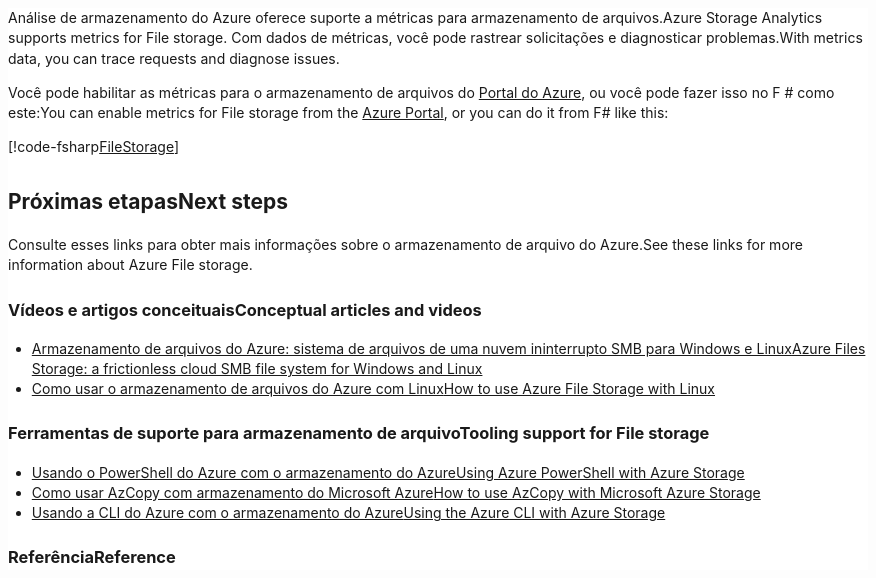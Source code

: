 <span data-ttu-id="2f8f4-170">Análise de armazenamento do Azure oferece suporte a métricas para armazenamento de arquivos.</span><span class="sxs-lookup"><span data-stu-id="2f8f4-170">Azure Storage Analytics supports metrics for File storage.</span></span> <span data-ttu-id="2f8f4-171">Com dados de métricas, você pode rastrear solicitações e diagnosticar problemas.</span><span class="sxs-lookup"><span data-stu-id="2f8f4-171">With metrics data, you can trace requests and diagnose issues.</span></span>

<span data-ttu-id="2f8f4-172">Você pode habilitar as métricas para o armazenamento de arquivos do [Portal do Azure](https://portal.azure.com), ou você pode fazer isso no F # como este:</span><span class="sxs-lookup"><span data-stu-id="2f8f4-172">You can enable metrics for File storage from the [Azure Portal](https://portal.azure.com), or you can do it from F# like this:</span></span>

[!code-fsharp[FileStorage](../../../samples/snippets/fsharp/azure/file-storage.fsx#L126-L140)]

## <a name="next-steps"></a><span data-ttu-id="2f8f4-173">Próximas etapas</span><span class="sxs-lookup"><span data-stu-id="2f8f4-173">Next steps</span></span>

<span data-ttu-id="2f8f4-174">Consulte esses links para obter mais informações sobre o armazenamento de arquivo do Azure.</span><span class="sxs-lookup"><span data-stu-id="2f8f4-174">See these links for more information about Azure File storage.</span></span>

### <a name="conceptual-articles-and-videos"></a><span data-ttu-id="2f8f4-175">Vídeos e artigos conceituais</span><span class="sxs-lookup"><span data-stu-id="2f8f4-175">Conceptual articles and videos</span></span>

- [<span data-ttu-id="2f8f4-176">Armazenamento de arquivos do Azure: sistema de arquivos de uma nuvem ininterrupto SMB para Windows e Linux</span><span class="sxs-lookup"><span data-stu-id="2f8f4-176">Azure Files Storage: a frictionless cloud SMB file system for Windows and Linux</span></span>](https://azure.microsoft.com/resources/videos/azurecon-2015-azure-files-storage-a-frictionless-cloud-smb-file-system-for-windows-and-linux/)
- [<span data-ttu-id="2f8f4-177">Como usar o armazenamento de arquivos do Azure com Linux</span><span class="sxs-lookup"><span data-stu-id="2f8f4-177">How to use Azure File Storage with Linux</span></span>](/azure/storage/storage-how-to-use-files-linux)

### <a name="tooling-support-for-file-storage"></a><span data-ttu-id="2f8f4-178">Ferramentas de suporte para armazenamento de arquivo</span><span class="sxs-lookup"><span data-stu-id="2f8f4-178">Tooling support for File storage</span></span>

- [<span data-ttu-id="2f8f4-179">Usando o PowerShell do Azure com o armazenamento do Azure</span><span class="sxs-lookup"><span data-stu-id="2f8f4-179">Using Azure PowerShell with Azure Storage</span></span>](/azure/storage/storage-powershell-guide-full)
- [<span data-ttu-id="2f8f4-180">Como usar AzCopy com armazenamento do Microsoft Azure</span><span class="sxs-lookup"><span data-stu-id="2f8f4-180">How to use AzCopy with Microsoft Azure Storage</span></span>](/azure/storage/storage-use-azcopy)
- [<span data-ttu-id="2f8f4-181">Usando a CLI do Azure com o armazenamento do Azure</span><span class="sxs-lookup"><span data-stu-id="2f8f4-181">Using the Azure CLI with Azure Storage</span></span>](/azure/storage/storage-azure-cli#create-and-manage-file-shares)

### <a name="reference"></a><span data-ttu-id="2f8f4-182">Referência</span><span class="sxs-lookup"><span data-stu-id="2f8f4-182">Reference</span></span>
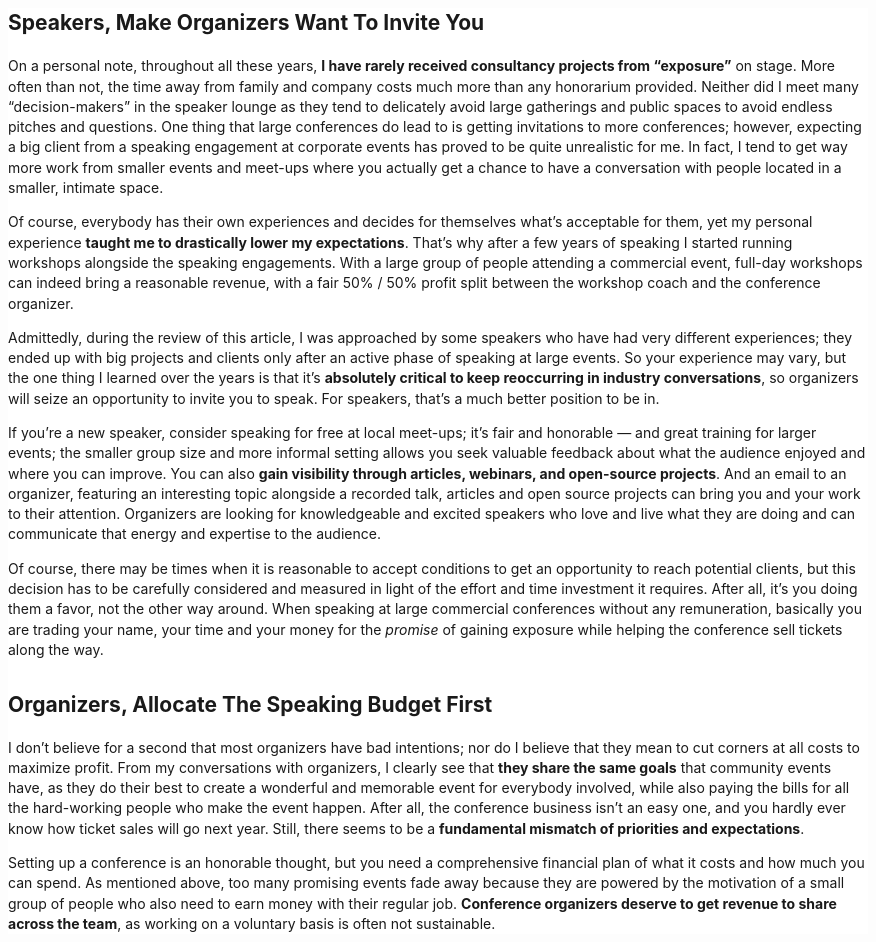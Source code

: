 ## Speakers, Make Organizers Want To Invite You

On a personal note, throughout all these years, **I have rarely received consultancy projects from “exposure”** on stage. More often than not, the time away from family and company costs much more than any honorarium provided. Neither did I meet many “decision-makers” in the speaker lounge as they tend to delicately avoid large gatherings and public spaces to avoid endless pitches and questions. One thing that large conferences do lead to is getting invitations to more conferences; however, expecting a big client from a speaking engagement at corporate events has proved to be quite unrealistic for me. In fact, I tend to get way more work from smaller events and meet-ups where you actually get a chance to have a conversation with people located in a smaller, intimate space.

Of course, everybody has their own experiences and decides for themselves what’s acceptable for them, yet my personal experience **taught me to drastically lower my expectations**. That’s why after a few years of speaking I started running workshops alongside the speaking engagements. With a large group of people attending a commercial event, full-day workshops can indeed bring a reasonable revenue, with a fair 50% / 50% profit split between the workshop coach and the conference organizer.

Admittedly, during the review of this article, I was approached by some speakers who have had very different experiences; they ended up with big projects and clients only after an active phase of speaking at large events. So your experience may vary, but the one thing I learned over the years is that it’s **absolutely critical to keep reoccurring in industry conversations**, so organizers will seize an opportunity to invite you to speak. For speakers, that’s a much better position to be in.

If you’re a new speaker, consider speaking for free at local meet-ups; it’s fair and honorable &mdash; and great training for larger events; the smaller group size and more informal setting allows you seek valuable feedback about what the audience enjoyed and where you can improve. You can also **gain visibility through articles, webinars, and open-source projects**. And an email to an organizer, featuring an interesting topic alongside a recorded talk, articles and open source projects can bring you and your work to their attention. Organizers are looking for knowledgeable and excited speakers who love and live what they are doing and can communicate that energy and expertise to the audience.

Of course, there may be times when it is reasonable to accept conditions to get an opportunity to reach potential clients, but this decision has to be carefully considered and measured in light of the effort and time investment it requires. After all, it’s you doing them a favor, not the other way around. When speaking at large commercial conferences without any remuneration, basically you are trading your name, your time and your money for the *promise* of gaining exposure while helping the conference sell tickets along the way.

## Organizers, Allocate The Speaking Budget First

I don’t believe for a second that most organizers have bad intentions; nor do I believe that they mean to cut corners at all costs to maximize profit. From my conversations with organizers, I clearly see that **they share the same goals** that community events have, as they do their best to create a wonderful and memorable event for everybody involved, while also paying the bills for all the hard-working people who make the event happen. After all, the conference business isn’t an easy one, and you hardly ever know how ticket sales will go next year. Still, there seems to be a **fundamental mismatch of priorities and expectations**.

Setting up a conference is an honorable thought, but you need a comprehensive financial plan of what it costs and how much you can spend. As mentioned above, too many promising events fade away because they are powered by the motivation of a small group of people who also need to earn money with their regular job. **Conference organizers deserve to get revenue to share across the team**, as working on a voluntary basis is often not sustainable.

**WHAT THE TASK REQUIRES**
Please return the lines above that run from the line containing "Of course, there" to the line containing "I don’t believe", inclusive, exactly and with no other lines.

**COMPLETED EXERCISE**
Of course, there may be times when it is reasonable to accept conditions to get an opportunity to reach potential clients, but this decision has to be carefully considered and measured in light of the effort and time investment it requires. After all, it’s you doing them a favor, not the other way around. When speaking at large commercial conferences without any remuneration, basically you are trading your name, your time and your money for the *promise* of gaining exposure while helping the conference sell tickets along the way.

## Organizers, Allocate The Speaking Budget First

I don’t believe for a second that most organizers have bad intentions; nor do I believe that they mean to cut corners at all costs to maximize profit. From my conversations with organizers, I clearly see that **they share the same goals** that community events have, as they do their best to create a wonderful and memorable event for everybody involved, while also paying the bills for all the hard-working people who make the event happen. After all, the conference business isn’t an easy one, and you hardly ever know how ticket sales will go next year. Still, there seems to be a **fundamental mismatch of priorities and expectations**.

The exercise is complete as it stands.